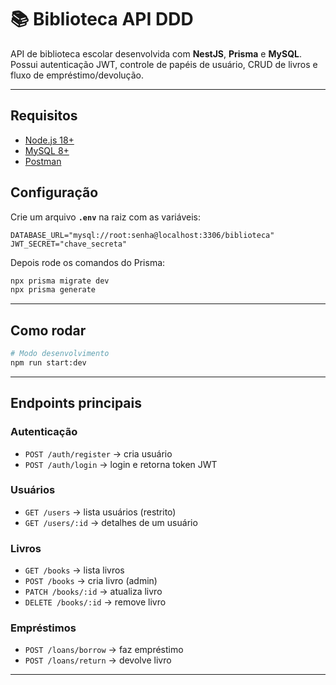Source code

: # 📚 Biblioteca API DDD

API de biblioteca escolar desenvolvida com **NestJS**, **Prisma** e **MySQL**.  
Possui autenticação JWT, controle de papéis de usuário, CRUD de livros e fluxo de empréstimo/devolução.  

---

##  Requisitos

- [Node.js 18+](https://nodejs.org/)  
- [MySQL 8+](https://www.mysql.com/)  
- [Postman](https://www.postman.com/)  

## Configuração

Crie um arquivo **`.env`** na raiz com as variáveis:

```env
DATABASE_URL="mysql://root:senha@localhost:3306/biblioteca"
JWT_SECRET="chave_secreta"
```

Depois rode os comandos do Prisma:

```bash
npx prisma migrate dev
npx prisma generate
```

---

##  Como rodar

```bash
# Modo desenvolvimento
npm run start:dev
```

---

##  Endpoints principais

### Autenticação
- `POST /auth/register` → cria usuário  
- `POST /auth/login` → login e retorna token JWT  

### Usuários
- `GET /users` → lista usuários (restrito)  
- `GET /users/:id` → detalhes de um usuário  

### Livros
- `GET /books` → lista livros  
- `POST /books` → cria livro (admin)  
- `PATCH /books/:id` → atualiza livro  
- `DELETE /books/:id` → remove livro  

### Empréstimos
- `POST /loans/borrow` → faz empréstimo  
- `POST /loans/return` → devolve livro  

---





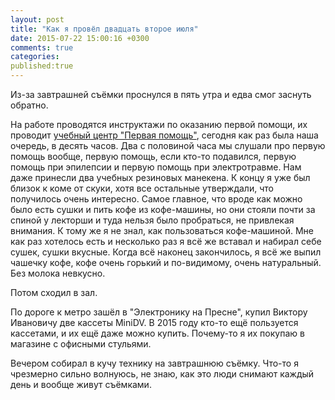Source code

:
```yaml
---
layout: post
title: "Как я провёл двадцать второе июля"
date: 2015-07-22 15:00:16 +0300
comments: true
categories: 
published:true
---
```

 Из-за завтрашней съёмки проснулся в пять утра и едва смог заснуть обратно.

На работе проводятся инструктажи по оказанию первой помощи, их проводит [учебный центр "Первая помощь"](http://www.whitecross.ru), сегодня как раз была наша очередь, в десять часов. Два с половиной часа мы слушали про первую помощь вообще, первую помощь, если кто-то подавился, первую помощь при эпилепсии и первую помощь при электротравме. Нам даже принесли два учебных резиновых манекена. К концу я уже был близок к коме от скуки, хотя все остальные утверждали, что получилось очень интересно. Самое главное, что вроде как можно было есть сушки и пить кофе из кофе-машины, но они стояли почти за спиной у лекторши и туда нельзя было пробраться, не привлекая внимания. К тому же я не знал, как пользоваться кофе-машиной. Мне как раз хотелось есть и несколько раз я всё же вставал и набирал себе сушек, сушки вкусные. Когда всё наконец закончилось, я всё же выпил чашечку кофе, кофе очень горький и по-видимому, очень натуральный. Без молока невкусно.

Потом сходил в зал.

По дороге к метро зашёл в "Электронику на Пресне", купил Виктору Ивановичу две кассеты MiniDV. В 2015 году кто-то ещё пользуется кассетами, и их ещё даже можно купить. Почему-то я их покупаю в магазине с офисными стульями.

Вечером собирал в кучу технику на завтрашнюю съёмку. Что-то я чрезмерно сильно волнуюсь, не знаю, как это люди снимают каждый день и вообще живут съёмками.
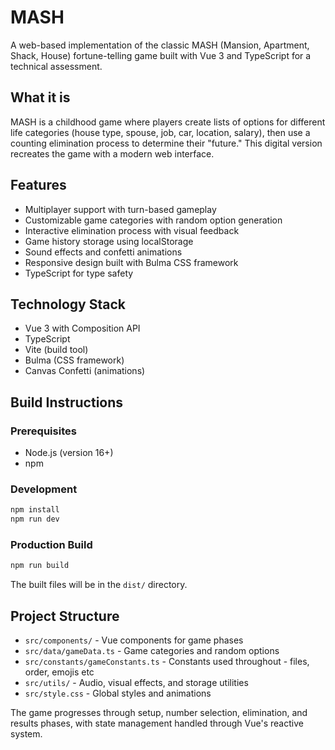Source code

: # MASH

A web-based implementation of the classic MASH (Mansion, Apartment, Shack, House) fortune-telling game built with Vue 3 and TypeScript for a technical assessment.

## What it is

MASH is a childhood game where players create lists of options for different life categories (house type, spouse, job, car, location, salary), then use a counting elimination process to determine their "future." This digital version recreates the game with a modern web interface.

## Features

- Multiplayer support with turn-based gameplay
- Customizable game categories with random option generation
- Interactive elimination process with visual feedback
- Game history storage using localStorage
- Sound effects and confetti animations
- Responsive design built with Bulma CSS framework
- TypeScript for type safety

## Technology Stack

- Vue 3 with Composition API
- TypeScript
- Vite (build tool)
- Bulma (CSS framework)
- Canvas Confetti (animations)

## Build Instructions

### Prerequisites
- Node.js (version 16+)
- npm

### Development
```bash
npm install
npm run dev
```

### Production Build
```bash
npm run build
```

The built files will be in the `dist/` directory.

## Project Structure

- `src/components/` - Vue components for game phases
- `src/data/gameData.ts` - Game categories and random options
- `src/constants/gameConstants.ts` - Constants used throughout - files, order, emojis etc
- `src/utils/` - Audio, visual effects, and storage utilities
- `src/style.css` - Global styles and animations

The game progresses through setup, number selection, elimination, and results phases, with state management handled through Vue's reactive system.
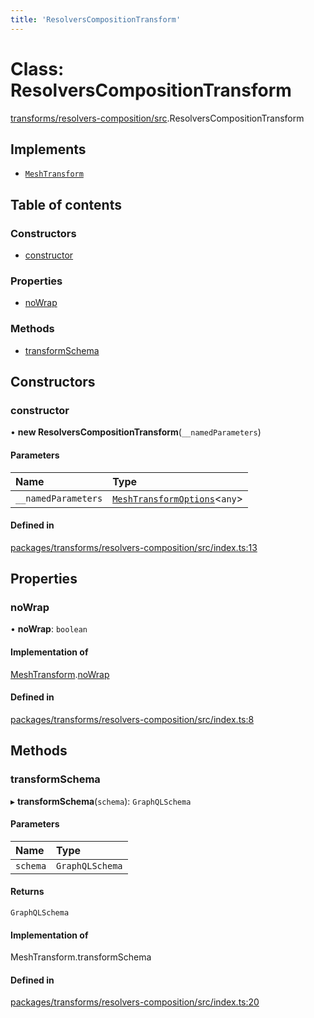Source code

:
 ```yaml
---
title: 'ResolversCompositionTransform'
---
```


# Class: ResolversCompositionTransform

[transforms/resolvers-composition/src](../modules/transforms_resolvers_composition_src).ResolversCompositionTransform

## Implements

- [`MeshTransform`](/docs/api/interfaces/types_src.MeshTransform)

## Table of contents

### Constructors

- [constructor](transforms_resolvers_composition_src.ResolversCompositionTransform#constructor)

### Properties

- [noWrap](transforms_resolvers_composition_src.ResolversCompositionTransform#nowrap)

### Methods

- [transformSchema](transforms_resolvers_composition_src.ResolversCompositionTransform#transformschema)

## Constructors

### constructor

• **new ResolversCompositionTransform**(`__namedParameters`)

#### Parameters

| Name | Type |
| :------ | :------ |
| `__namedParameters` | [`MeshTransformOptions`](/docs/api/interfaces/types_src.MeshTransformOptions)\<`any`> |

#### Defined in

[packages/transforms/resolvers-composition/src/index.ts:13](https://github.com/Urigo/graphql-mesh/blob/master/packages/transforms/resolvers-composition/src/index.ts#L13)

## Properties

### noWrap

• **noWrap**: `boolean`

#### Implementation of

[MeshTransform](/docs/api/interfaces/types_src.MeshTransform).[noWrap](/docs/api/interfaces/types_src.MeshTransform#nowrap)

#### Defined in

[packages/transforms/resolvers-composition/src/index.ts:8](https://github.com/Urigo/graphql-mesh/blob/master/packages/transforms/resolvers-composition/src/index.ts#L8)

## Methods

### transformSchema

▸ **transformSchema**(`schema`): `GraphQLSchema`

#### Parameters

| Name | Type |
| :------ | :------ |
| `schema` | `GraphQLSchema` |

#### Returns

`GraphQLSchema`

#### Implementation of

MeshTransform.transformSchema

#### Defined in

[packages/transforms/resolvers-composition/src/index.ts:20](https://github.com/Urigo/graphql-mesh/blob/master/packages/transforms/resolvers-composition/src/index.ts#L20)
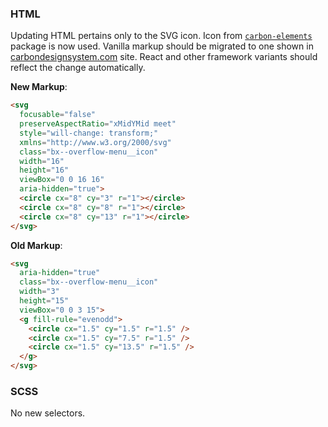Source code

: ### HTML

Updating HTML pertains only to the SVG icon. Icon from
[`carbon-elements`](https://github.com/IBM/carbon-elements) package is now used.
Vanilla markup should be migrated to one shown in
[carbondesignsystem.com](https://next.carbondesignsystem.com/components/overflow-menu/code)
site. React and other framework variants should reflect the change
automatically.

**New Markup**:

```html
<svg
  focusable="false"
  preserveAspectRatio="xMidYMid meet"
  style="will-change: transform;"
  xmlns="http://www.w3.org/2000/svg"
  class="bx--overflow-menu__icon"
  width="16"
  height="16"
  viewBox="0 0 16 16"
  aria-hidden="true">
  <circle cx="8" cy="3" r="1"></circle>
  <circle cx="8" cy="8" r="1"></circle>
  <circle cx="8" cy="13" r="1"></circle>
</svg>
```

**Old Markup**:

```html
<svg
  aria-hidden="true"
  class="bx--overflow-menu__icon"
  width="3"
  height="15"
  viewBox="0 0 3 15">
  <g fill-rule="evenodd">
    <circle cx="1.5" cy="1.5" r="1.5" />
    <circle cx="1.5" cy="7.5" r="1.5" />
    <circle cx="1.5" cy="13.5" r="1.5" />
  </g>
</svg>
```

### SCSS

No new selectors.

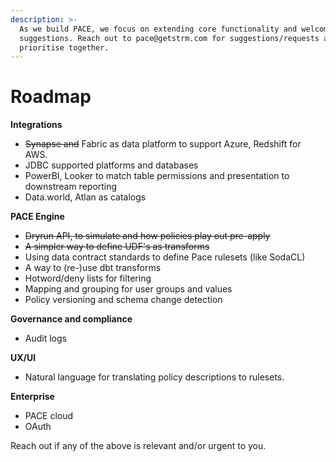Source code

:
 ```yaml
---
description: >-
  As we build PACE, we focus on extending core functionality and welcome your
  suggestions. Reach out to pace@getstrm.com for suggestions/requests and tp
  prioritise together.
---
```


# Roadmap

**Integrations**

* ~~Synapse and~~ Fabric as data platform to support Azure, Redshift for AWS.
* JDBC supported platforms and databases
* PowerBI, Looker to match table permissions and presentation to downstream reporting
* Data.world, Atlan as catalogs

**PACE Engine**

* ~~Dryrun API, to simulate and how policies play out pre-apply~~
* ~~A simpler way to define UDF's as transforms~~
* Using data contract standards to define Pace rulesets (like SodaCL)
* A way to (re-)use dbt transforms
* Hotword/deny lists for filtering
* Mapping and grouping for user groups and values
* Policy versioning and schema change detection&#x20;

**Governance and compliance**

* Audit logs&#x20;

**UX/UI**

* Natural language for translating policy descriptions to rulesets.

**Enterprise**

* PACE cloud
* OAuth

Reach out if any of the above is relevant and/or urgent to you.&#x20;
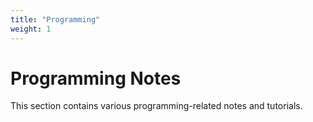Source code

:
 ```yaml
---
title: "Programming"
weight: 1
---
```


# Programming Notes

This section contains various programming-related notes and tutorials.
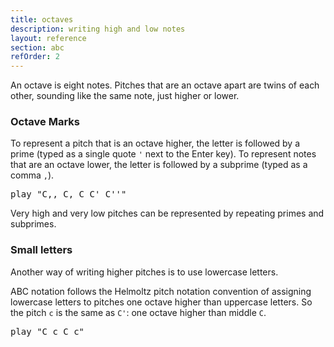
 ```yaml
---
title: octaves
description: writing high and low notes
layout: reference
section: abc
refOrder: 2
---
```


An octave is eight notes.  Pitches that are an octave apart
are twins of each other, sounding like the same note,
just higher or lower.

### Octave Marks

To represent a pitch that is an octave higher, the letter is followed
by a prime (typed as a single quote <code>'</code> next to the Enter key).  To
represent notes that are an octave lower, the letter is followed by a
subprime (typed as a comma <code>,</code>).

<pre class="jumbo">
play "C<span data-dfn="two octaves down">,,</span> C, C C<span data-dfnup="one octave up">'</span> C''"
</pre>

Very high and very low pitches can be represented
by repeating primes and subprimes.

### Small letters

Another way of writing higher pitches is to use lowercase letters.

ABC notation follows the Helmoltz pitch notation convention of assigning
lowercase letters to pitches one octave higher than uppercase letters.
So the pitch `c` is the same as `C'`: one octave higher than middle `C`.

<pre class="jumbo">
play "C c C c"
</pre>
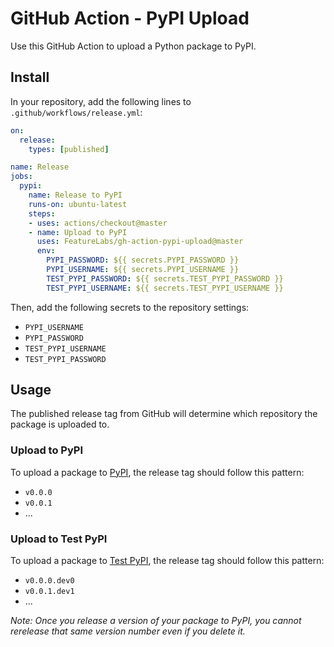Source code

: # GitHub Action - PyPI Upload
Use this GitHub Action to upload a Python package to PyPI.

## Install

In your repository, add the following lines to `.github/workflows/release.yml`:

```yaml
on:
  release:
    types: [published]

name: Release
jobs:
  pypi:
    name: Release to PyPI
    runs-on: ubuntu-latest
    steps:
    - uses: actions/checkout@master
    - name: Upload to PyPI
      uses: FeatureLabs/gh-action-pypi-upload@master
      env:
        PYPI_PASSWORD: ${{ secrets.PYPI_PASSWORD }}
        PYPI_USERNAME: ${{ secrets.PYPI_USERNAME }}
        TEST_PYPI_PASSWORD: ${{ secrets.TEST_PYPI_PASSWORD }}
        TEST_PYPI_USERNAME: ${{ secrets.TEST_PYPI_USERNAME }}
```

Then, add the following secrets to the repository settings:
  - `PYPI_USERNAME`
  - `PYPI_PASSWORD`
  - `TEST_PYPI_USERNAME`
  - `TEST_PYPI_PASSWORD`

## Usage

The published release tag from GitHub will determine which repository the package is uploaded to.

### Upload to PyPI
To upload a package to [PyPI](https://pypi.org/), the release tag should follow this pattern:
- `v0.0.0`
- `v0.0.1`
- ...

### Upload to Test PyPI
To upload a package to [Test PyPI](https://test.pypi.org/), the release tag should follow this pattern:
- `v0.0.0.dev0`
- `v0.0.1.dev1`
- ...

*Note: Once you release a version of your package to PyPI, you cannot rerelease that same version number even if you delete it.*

# # # # #

__TASK REQUIREMENTS__: If a line in the records above contains the string "higher", copy that line out.

__RESPONSE__:
just higher or lower.
To represent a pitch that is an octave higher, the letter is followed
Another way of writing higher pitches is to use lowercase letters.
lowercase letters to pitches one octave higher than uppercase letters.
So the pitch `c` is the same as `C'`: one octave higher than middle `C`.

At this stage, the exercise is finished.